======== Material for this exercise ========

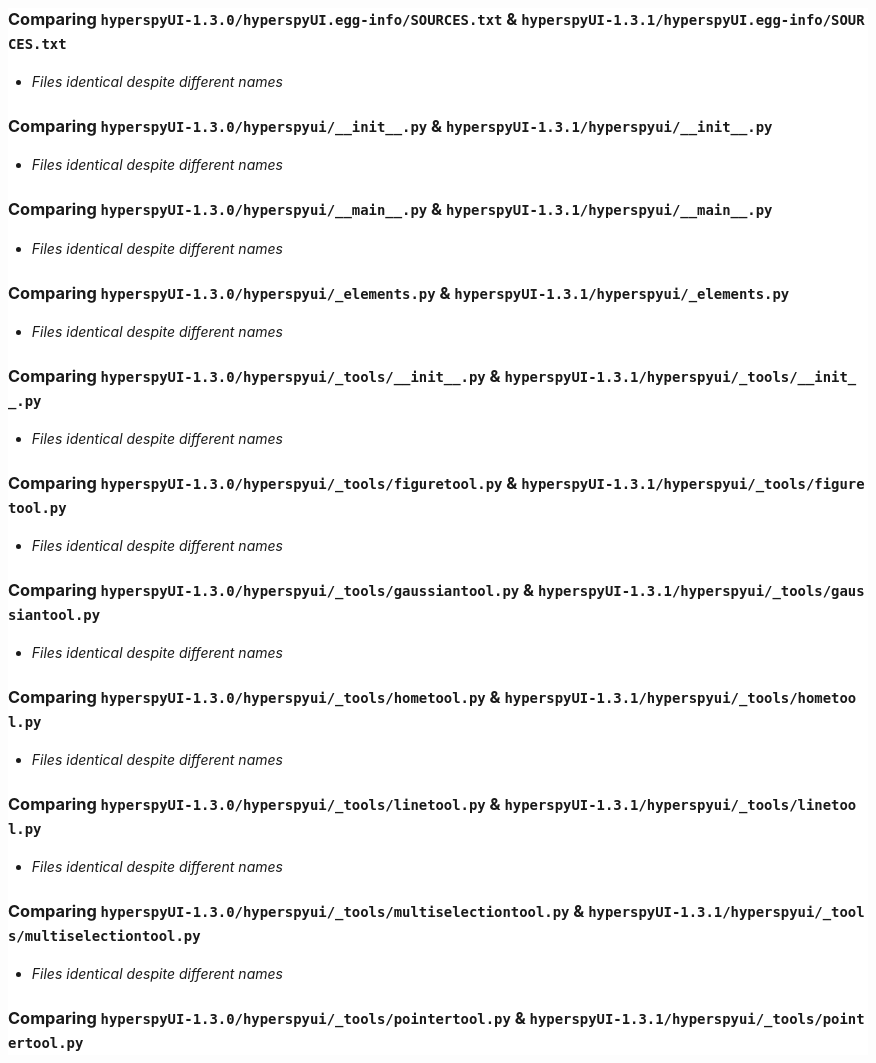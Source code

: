 ### Comparing `hyperspyUI-1.3.0/hyperspyUI.egg-info/SOURCES.txt` & `hyperspyUI-1.3.1/hyperspyUI.egg-info/SOURCES.txt`

 * *Files identical despite different names*

### Comparing `hyperspyUI-1.3.0/hyperspyui/__init__.py` & `hyperspyUI-1.3.1/hyperspyui/__init__.py`

 * *Files identical despite different names*

### Comparing `hyperspyUI-1.3.0/hyperspyui/__main__.py` & `hyperspyUI-1.3.1/hyperspyui/__main__.py`

 * *Files identical despite different names*

### Comparing `hyperspyUI-1.3.0/hyperspyui/_elements.py` & `hyperspyUI-1.3.1/hyperspyui/_elements.py`

 * *Files identical despite different names*

### Comparing `hyperspyUI-1.3.0/hyperspyui/_tools/__init__.py` & `hyperspyUI-1.3.1/hyperspyui/_tools/__init__.py`

 * *Files identical despite different names*

### Comparing `hyperspyUI-1.3.0/hyperspyui/_tools/figuretool.py` & `hyperspyUI-1.3.1/hyperspyui/_tools/figuretool.py`

 * *Files identical despite different names*

### Comparing `hyperspyUI-1.3.0/hyperspyui/_tools/gaussiantool.py` & `hyperspyUI-1.3.1/hyperspyui/_tools/gaussiantool.py`

 * *Files identical despite different names*

### Comparing `hyperspyUI-1.3.0/hyperspyui/_tools/hometool.py` & `hyperspyUI-1.3.1/hyperspyui/_tools/hometool.py`

 * *Files identical despite different names*

### Comparing `hyperspyUI-1.3.0/hyperspyui/_tools/linetool.py` & `hyperspyUI-1.3.1/hyperspyui/_tools/linetool.py`

 * *Files identical despite different names*

### Comparing `hyperspyUI-1.3.0/hyperspyui/_tools/multiselectiontool.py` & `hyperspyUI-1.3.1/hyperspyui/_tools/multiselectiontool.py`

 * *Files identical despite different names*

### Comparing `hyperspyUI-1.3.0/hyperspyui/_tools/pointertool.py` & `hyperspyUI-1.3.1/hyperspyui/_tools/pointertool.py`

========

• _Required work_
Copy every record exactly as written, leaving out the pictures.

• _Answer to the problem_
Source code

: ### Comparing `hyperspyUI-1.3.0/hyperspyUI.egg-info/SOURCES.txt` & `hyperspyUI-1.3.1/hyperspyUI.egg-info/SOURCES.txt`

 * *Files identical despite different names*

### Comparing `hyperspyUI-1.3.0/hyperspyui/__init__.py` & `hyperspyUI-1.3.1/hyperspyui/__init__.py`

 * *Files identical despite different names*

### Comparing `hyperspyUI-1.3.0/hyperspyui/__main__.py` & `hyperspyUI-1.3.1/hyperspyui/__main__.py`

 * *Files identical despite different names*

### Comparing `hyperspyUI-1.3.0/hyperspyui/_elements.py` & `hyperspyUI-1.3.1/hyperspyui/_elements.py`

 * *Files identical despite different names*

### Comparing `hyperspyUI-1.3.0/hyperspyui/_tools/__init__.py` & `hyperspyUI-1.3.1/hyperspyui/_tools/__init__.py`

 * *Files identical despite different names*

### Comparing `hyperspyUI-1.3.0/hyperspyui/_tools/figuretool.py` & `hyperspyUI-1.3.1/hyperspyui/_tools/figuretool.py`

 * *Files identical despite different names*

### Comparing `hyperspyUI-1.3.0/hyperspyui/_tools/gaussiantool.py` & `hyperspyUI-1.3.1/hyperspyui/_tools/gaussiantool.py`

 * *Files identical despite different names*

### Comparing `hyperspyUI-1.3.0/hyperspyui/_tools/hometool.py` & `hyperspyUI-1.3.1/hyperspyui/_tools/hometool.py`

 * *Files identical despite different names*

### Comparing `hyperspyUI-1.3.0/hyperspyui/_tools/linetool.py` & `hyperspyUI-1.3.1/hyperspyui/_tools/linetool.py`

 * *Files identical despite different names*

### Comparing `hyperspyUI-1.3.0/hyperspyui/_tools/multiselectiontool.py` & `hyperspyUI-1.3.1/hyperspyui/_tools/multiselectiontool.py`

 * *Files identical despite different names*

### Comparing `hyperspyUI-1.3.0/hyperspyui/_tools/pointertool.py` & `hyperspyUI-1.3.1/hyperspyui/_tools/pointertool.py`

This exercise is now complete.